The political movement of 1968 had many roots. It was politically a mixture of “Communism” and Maoism, Castroism (and bowdlerised Trotskyism) and of the populist Mexican nationalism with which the ruling party had welded together its people.
Led by the National Strike Committee, the movement was independent from the government, which had subsumed earlier radical elements into its structure. It was democratic in both its internal structures and its objective — to secure political democracy in Mexico and end one-party rule. It was a student-dominated movement, able nevertheless to reach out to workers and peasants. It represented, as did other student-led movements across the world an ideological rupture with the capitalist state. It questioned the purpose of education. It demanded a democracy…
Mexico’s political and economic crisis at the end of the sixties panicked the rules into the severe repression of 2 October and after. Yet the government was forced during the 1970s to allow for alternative parties and slates to stand in Mexican elections. The growth of the PRT, an openly Trotskyist party with some local and national prominence was an exciting development, although it declined after 1988. Oppositional caucuses and even independent trade unions developed amongst the organised working class (such as the Democratic Tendency led by electrical worker Rafael Galvan). Peasant movements seized land: a guerrilla movement appeared in Guerrero. Many of these movements were stubbed out by fierce repression.

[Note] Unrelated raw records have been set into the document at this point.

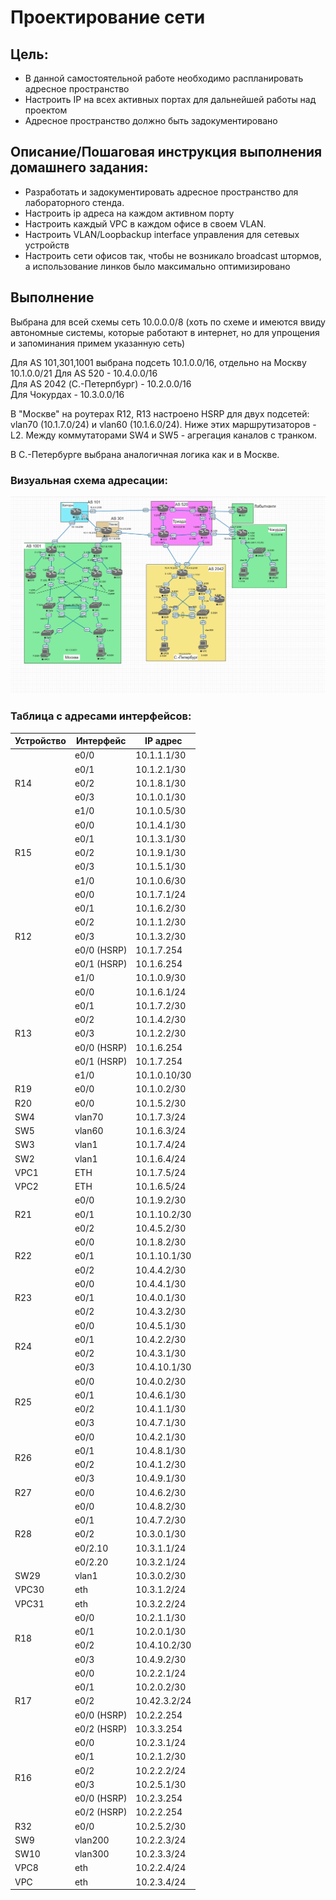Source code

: # Проектирование сети

## Цель:
- В данной самостоятельной работе необходимо распланировать адресное пространство
- Настроить IP на всех активных портах для дальнейшей работы над проектом
- Адресное пространство должно быть задокументировано


## Описание/Пошаговая инструкция выполнения домашнего задания:

- Разработать и задокументировать адресное пространство для лабораторного стенда.
- Настроить ip адреса на каждом активном порту
- Настроить каждый VPC в каждом офисе в своем VLAN.
- Настроить VLAN/Loopbackup interface управления для сетевых устройств
- Настроить сети офисов так, чтобы не возникало broadcast штормов, а использование линков было максимально оптимизировано


## Выполнение

Выбрана для всей схемы сеть 10.0.0.0/8 (хоть по схеме и имеются ввиду автономные системы, которые работают в интернет, но для упрощения и запоминания примем указанную сеть)  

Для AS 101,301,1001 выбрана подсеть 10.1.0.0/16, отдельно на Москву 10.1.0.0/21
Для AS 520 - 10.4.0.0/16  
Для AS 2042 (С.-Петерпбург) - 10.2.0.0/16  
Для Чокурдах - 10.3.0.0/16

В "Москве" на роутерах R12, R13 настроено HSRP для двух подсетей: vlan70 (10.1.7.0/24) и vlan60 (10.1.6.0/24). Ниже этих маршрутизаторов - L2. Между коммутаторами SW4 и SW5 - агрегация каналов с транком.  

В С.-Петербурге выбрана аналогичная логика как и в Москве.

### Визуальная схема адресации:
![](./network.png)


### Таблица с адресами интерфейсов:
<!-- rowspan в markdown нельзя... -->
<table>
<thead>
<tr>
<th>Устройство</th>
<th>Интерфейс</th>
<th>IP адрес</th>
</tr>
</thead>
<tbody>

<tr>
<td rowspan="5">R14</td>
<td>e0/0</td>
<td>10.1.1.1/30</td>
</tr>
<tr>
<td>e0/1</td>
<td>10.1.2.1/30</td>
</tr>
<tr>
<td>e0/2</td>
<td>10.1.8.1/30</td>
</tr>
<tr>
<td>e0/3</td>
<td>10.1.0.1/30</td>
</tr>
<tr>
<td>e1/0</td>
<td>10.1.0.5/30</td>
</tr>

<tr>
<td rowspan="5">R15</td>
<td>e0/0</td>
<td>10.1.4.1/30</td>
</tr>
<tr>
<td>e0/1</td>
<td>10.1.3.1/30</td>
</tr>
<tr>
<td>e0/2</td>
<td>10.1.9.1/30</td>
</tr>
<tr>
<td>e0/3</td>
<td>10.1.5.1/30</td>
</tr>
<tr>
<td>e1/0</td>
<td>10.1.0.6/30</td>
</tr>

<tr>
<td rowspan="7">R12</td>
<td>e0/0</td>
<td>10.1.7.1/24</td>
</tr>
<tr>
<td>e0/1</td>
<td>10.1.6.2/30</td>
</tr>
<tr>
<td>e0/2</td>
<td>10.1.1.2/30</td>
</tr>
<tr>
<td>e0/3</td>
<td>10.1.3.2/30</td>
</tr>
<tr>
<td>e0/0 (HSRP)</td>
<td>10.1.7.254</td>
</tr>
<tr>
<td>e0/1 (HSRP)</td>
<td>10.1.6.254</td>
</tr>
<tr>
<td>e1/0</td>
<td>10.1.0.9/30</td>
</tr>

<tr>
<td rowspan="7">R13</td>
<td>e0/0</td>
<td>10.1.6.1/24</td>
</tr>
<tr>
<td>e0/1</td>
<td>10.1.7.2/30</td>
</tr>
<tr>
<td>e0/2</td>
<td>10.1.4.2/30</td>
</tr>
<tr>
<td>e0/3</td>
<td>10.1.2.2/30</td>
</tr>
<tr>
<td>e0/0 (HSRP)</td>
<td>10.1.6.254</td>
</tr>
<tr>
<td>e0/1 (HSRP)</td>
<td>10.1.7.254</td>
</tr>
<tr>
<td>e1/0</td>
<td>10.1.0.10/30</td>
</tr>

<tr>
<td>R19</td>
<td>e0/0</td>
<td>10.1.0.2/30</td>
</tr>

<tr>
<td>R20</td>
<td>e0/0</td>
<td>10.1.5.2/30</td>
</tr>

<tr>
<td>SW4</td>
<td>vlan70</td>
<td>10.1.7.3/24</td>
</tr>
<tr>
<td>SW5</td>
<td>vlan60</td>
<td>10.1.6.3/24</td>
</tr>
<tr>
<td>SW3</td>
<td>vlan1</td>
<td>10.1.7.4/24</td>
</tr>
<tr>
<td>SW2</td>
<td>vlan1</td>
<td>10.1.6.4/24</td>
</tr>
<tr>
<td>VPC1</td>
<td>ETH</td>
<td>10.1.7.5/24</td>
</tr>
<tr>
<td>VPC2</td>
<td>ETH</td>
<td>10.1.6.5/24</td>
</tr>

<tr>
<td rowspan="3">R21</td>
<td>e0/0</td>
<td>10.1.9.2/30</td>
</tr>
<tr>
<td>e0/1</td>
<td>10.1.10.2/30</td>
</tr>
<tr>
<td>e0/2</td>
<td>10.4.5.2/30</td>
</tr>

<tr>
<td rowspan="3">R22</td>
<td>e0/0</td>
<td>10.1.8.2/30</td>
</tr>
<tr>
<td>e0/1</td>
<td>10.1.10.1/30</td>
</tr>
<tr>
<td>e0/2</td>
<td>10.4.4.2/30</td>
</tr>

<tr>
<td rowspan="3">R23</td>
<td>e0/0</td>
<td>10.4.4.1/30</td>
</tr>
<tr>
<td>e0/1</td>
<td>10.4.0.1/30</td>
</tr>
<tr>
<td>e0/2</td>
<td>10.4.3.2/30</td>
</tr>

<tr>
<td rowspan="4">R24</td>
<td>e0/0</td>
<td>10.4.5.1/30</td>
</tr>
<tr>
<td>e0/1</td>
<td>10.4.2.2/30</td>
</tr>
<tr>
<td>e0/2</td>
<td>10.4.3.1/30</td>
</tr>
<tr>
<td>e0/3</td>
<td>10.4.10.1/30</td>
</tr>

<tr>
<td rowspan="4">R25</td>
<td>e0/0</td>
<td>10.4.0.2/30</td>
</tr>
<tr>
<td>e0/1</td>
<td>10.4.6.1/30</td>
</tr>
<tr>
<td>e0/2</td>
<td>10.4.1.1/30</td>
</tr>
<tr>
<td>e0/3</td>
<td>10.4.7.1/30</td>
</tr>

<tr>
<td rowspan="4">R26</td>
<td>e0/0</td>
<td>10.4.2.1/30</td>
</tr>
<tr>
<td>e0/1</td>
<td>10.4.8.1/30</td>
</tr>
<tr>
<td>e0/2</td>
<td>10.4.1.2/30</td>
</tr>
<tr>
<td>e0/3</td>
<td>10.4.9.1/30</td>
</tr>

<tr>
<td>R27</td>
<td>e0/0</td>
<td>10.4.6.2/30</td>
</tr>

<tr>
<td rowspan="5">R28</td>
<td>e0/0</td>
<td>10.4.8.2/30</td>
</tr>
<tr>
<td>e0/1</td>
<td>10.4.7.2/30</td>
</tr>
<tr>
<td>e0/2</td>
<td>10.3.0.1/30</td>
</tr>
<tr>
<td>e0/2.10</td>
<td>10.3.1.1/24</td>
</tr>
<tr>
<td>e0/2.20</td>
<td>10.3.2.1/24</td>
</tr>

<tr>
<td>SW29</td>
<td>vlan1</td>
<td>10.3.0.2/30</td>
</tr>
<tr>
<td>VPC30</td>
<td>eth</td>
<td>10.3.1.2/24</td>
</tr>
<tr>
<td>VPC31</td>
<td>eth</td>
<td>10.3.2.2/24</td>
</tr>

<tr>
<td rowspan="4">R18</td>
<td>e0/0</td>
<td>10.2.1.1/30</td>
</tr>
<tr>
<td>e0/1</td>
<td>10.2.0.1/30</td>
</tr>
<tr>
<td>e0/2</td>
<td>10.4.10.2/30</td>
</tr>
<tr>
<td>e0/3</td>
<td>10.4.9.2/30</td>
</tr>

<tr>
<td rowspan="5">R17</td>
<td>e0/0</td>
<td>10.2.2.1/24</td>
</tr>
<tr>
<td>e0/1</td>
<td>10.2.0.2/30</td>
</tr>
<tr>
<td>e0/2</td>
<td>10.42.3.2/24</td>
</tr>
<tr>
<td>e0/0 (HSRP)</td>
<td>10.2.2.254</td>
</tr>
<tr>
<td>e0/2 (HSRP)</td>
<td>10.3.3.254</td>
</tr>

<tr>
<td rowspan="6">R16</td>
<td>e0/0</td>
<td>10.2.3.1/24</td>
</tr>
<tr>
<td>e0/1</td>
<td>10.2.1.2/30</td>
</tr>
<tr>
<td>e0/2</td>
<td>10.2.2.2/24</td>
</tr>
<tr>
<td>e0/3</td>
<td>10.2.5.1/30</td>
</tr>
<tr>
<td>e0/0 (HSRP)</td>
<td>10.2.3.254</td>
</tr>
<tr>
<td>e0/2 (HSRP)</td>
<td>10.2.2.254</td>
</tr>

<tr>
<td>R32</td>
<td>e0/0</td>
<td>10.2.5.2/30</td>
</tr>

<tr>
<td>SW9</td>
<td>vlan200</td>
<td>10.2.2.3/24</td>
</tr>

<tr>
<td>SW10</td>
<td>vlan300</td>
<td>10.2.3.3/24</td>
</tr>

<tr>
<td>VPC8</td>
<td>eth</td>
<td>10.2.2.4/24</td>
</tr>

<tr>
<td>VPC</td>
<td>eth</td>
<td>10.2.3.4/24</td>
</tr>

The most substantial challenge to the PRI has come from the Party of the Democratic Revolution (PRD), whose leaders were originally part of the ruling apparatus, only by fraud preventing Cuauhtemoc Cardenas, son of the ex-President, winning the Presidency in 1988. There is now an opposition majority in one tier of the Mexican parliament. The tragedy here is that the opposition is entirely confined to bourgeois-democratic reform. No independent workers’ voice has been registered. As their name suggests, the PRD remain very much within the confines of the old state ideology.
The significance of 1968 for Mexicans is clear. It inspires those who currently battle with the regime. The massacre of 2 October also destroyed the legitimacy of the state in the eyes of millions. Economic crisis has continued unevenly, with short bursts of growth punctured by devaluation, debt crisis and slump. More than 80% remain below the poverty line, and some 800 people are reportedly still missing, according to Amnesty, with army massacres still an almost annual occurrence. The forty families who rule Mexico still contain as many billionaires as are found in France or Japan. While ex-President Salinas languishes in exile in Ireland, his brother was tried and is doing time for corruption, and involvement in drug trafficking and money laundering during Salinas’ presidency. In 1993 I joined a demonstration of 10,000 people in Mexico City to commemorate twenty five years of opposition to the regime, and to remember those who died.
The opening of democratic space in Mexico undoubtedly offers new
opportunities for the left, but to reconstitute a revolutionary left
will involve a break with many of the populist and nationalist
assumptions of most of the 1968 New Left, and the reassertion of class
politics. The forces for this task exist, but they are scattered and
disorientated. The Marxist left in Mexico will have to reconstitute
itself and carry out the necessary work of clarification, linked with
activism in the various movements against the regime.